:: INFORMATION GIVEN ::
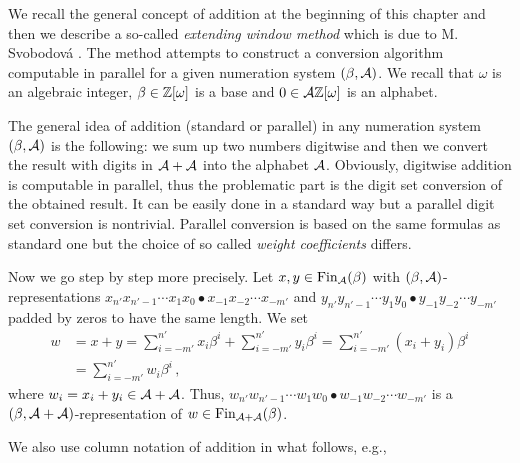 
We recall the general concept of addition at the beginning of this chapter and then we describe a so-called \emph{extending window method} which is due to M. Svobodov\'a \cite{milena}. The method attempts to construct a conversion algorithm computable in parallel for a given numeration system $(\beta,\mathcal{A})$. We recall that $\omega$ is an algebraic integer, $\beta \in \mathbb{Z}[\omega]$ is a base and $0\in\mathcal{A}\mathbb{Z}[\omega]$ is an alphabet. 


The general idea of addition (standard or parallel) in any numeration system $(\beta,\mathcal{A})$ is the following: we sum up two numbers digitwise and then we convert the result with digits in $\mathcal{A}+\mathcal{A}$ into the alphabet $\mathcal{A}$. Obviously, digitwise addition is computable in parallel, thus the problematic part is the digit set conversion of the obtained result. It can be easily done in a standard way but a parallel digit set conversion is nontrivial. Parallel conversion is based on the same  formulas as standard one but the choice of so called \emph{weight coefficients} differs.

Now we go step by step more precisely. Let $x,y \in \text{Fin}_{\mathcal{A}}(\beta)$ with $(\beta,\mathcal{A})$-representations $x_{n'}x_{{n'}-1}\cdots x_1 x_0\bullet x_{-1} x_{-2} \cdots x_{-m'}$ and $y_{n'}y_{{n'}-1}\cdots y_1 y_0\bullet y_{-1} y_{-2} \cdots y_{-m'}$ padded by zeros to have the same length. We set 
  \begin{align*}
    w&=x+y =\sum_{i=-m'}^{n'} x_i\beta^i + \sum_{i=-m'}^{n'} y_i\beta^i = \sum_{i=-m'}^{n'} (x_i+y_i)\beta^i \\
    &=\sum_{i=-m'}^{n'} w_i\beta^i \,,
  \end{align*}
  where $w_i=x_i+y_i \in \mathcal{A} +\mathcal{A}$. Thus, $w_{n'} w_{{n'}-1}\cdots w_1 w_0 \bullet w_{-1} w_{-2} \cdots w_{-m'}$ is a  $(\beta, \mathcal{A}+\mathcal{A})$-representation of $w\in \text{Fin}_{\mathcal{A}+\mathcal{A}}(\beta)$. 

We also use column notation of addition in what follows, e.g.,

:: GOAL OF THE EXERCISE ::
Report the number of lines above holding "cdots", and only that.

:: RESPONSE TO THIS EXERCISE ::
2